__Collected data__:
________________
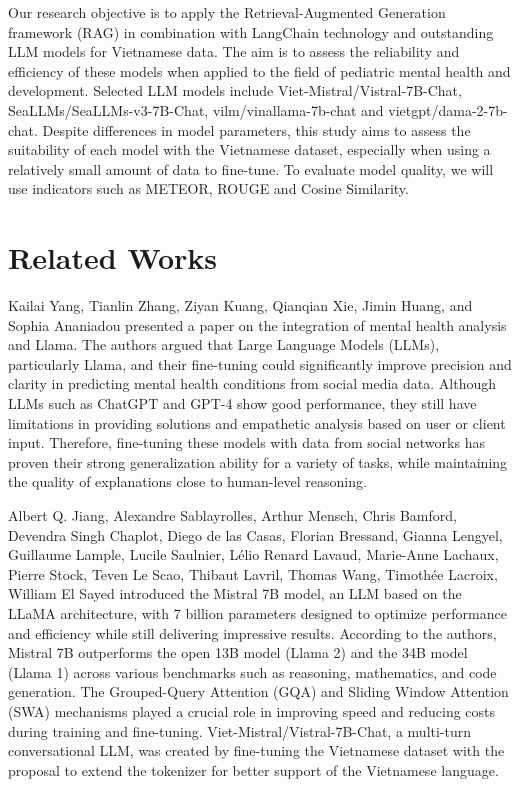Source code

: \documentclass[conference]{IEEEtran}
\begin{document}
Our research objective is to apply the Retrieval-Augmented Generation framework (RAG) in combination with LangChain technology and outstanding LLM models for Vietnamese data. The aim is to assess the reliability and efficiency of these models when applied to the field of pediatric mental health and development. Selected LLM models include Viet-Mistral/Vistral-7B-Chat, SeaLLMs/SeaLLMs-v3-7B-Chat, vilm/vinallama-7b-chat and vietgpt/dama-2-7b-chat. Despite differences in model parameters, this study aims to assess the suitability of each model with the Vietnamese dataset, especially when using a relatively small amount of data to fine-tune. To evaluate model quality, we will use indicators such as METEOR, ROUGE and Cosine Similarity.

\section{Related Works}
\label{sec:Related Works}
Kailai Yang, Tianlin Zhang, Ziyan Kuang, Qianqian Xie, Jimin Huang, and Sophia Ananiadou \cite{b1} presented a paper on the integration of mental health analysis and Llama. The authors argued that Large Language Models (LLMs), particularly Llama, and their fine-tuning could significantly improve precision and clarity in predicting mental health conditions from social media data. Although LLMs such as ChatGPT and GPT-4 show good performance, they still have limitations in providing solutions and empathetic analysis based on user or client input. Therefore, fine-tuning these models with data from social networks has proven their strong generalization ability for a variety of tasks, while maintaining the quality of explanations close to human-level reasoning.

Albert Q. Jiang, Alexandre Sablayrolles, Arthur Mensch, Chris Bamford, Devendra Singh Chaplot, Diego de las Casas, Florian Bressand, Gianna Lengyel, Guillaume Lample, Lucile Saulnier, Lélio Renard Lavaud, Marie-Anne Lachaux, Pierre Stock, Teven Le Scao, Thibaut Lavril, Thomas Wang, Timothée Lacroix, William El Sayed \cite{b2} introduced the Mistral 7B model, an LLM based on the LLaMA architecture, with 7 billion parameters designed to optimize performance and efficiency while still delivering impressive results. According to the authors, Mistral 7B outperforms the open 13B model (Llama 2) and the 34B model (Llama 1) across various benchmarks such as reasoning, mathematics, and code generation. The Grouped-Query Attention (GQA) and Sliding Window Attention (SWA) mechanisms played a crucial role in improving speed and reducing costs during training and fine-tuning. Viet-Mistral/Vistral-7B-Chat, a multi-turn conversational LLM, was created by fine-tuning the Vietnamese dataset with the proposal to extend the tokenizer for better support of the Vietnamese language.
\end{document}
________________
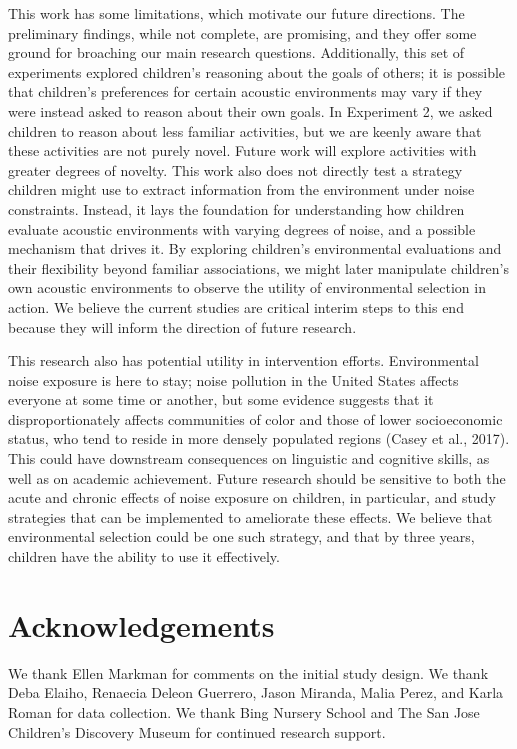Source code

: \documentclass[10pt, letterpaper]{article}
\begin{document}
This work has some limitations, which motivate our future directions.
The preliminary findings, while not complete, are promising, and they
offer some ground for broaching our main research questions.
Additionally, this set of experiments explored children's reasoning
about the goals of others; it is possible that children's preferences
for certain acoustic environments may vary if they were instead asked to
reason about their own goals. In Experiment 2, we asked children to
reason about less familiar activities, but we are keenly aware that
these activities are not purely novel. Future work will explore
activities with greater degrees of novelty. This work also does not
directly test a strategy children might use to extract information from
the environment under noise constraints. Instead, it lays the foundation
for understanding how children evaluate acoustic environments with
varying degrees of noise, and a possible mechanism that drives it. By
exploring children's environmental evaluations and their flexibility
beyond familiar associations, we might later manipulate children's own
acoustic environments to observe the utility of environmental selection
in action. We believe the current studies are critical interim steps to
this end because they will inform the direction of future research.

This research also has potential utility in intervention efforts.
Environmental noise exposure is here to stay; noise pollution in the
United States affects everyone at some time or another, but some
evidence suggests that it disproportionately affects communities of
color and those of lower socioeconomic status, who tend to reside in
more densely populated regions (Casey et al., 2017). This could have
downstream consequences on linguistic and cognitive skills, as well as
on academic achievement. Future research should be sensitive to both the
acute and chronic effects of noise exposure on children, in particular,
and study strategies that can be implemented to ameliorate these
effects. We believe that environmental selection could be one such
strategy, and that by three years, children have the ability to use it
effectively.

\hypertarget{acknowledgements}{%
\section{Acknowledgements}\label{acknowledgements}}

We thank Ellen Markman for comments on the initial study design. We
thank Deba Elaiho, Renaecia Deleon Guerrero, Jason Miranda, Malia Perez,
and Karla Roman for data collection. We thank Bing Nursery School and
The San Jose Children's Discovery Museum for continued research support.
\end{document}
________________
__Instructions for the task__:
In the entries above, find each line that includes the string "strategy" and copy it.

__Exercise output__:
directly test a strategy children might use to extract information from
strategy, and that by three years, children have the ability to use it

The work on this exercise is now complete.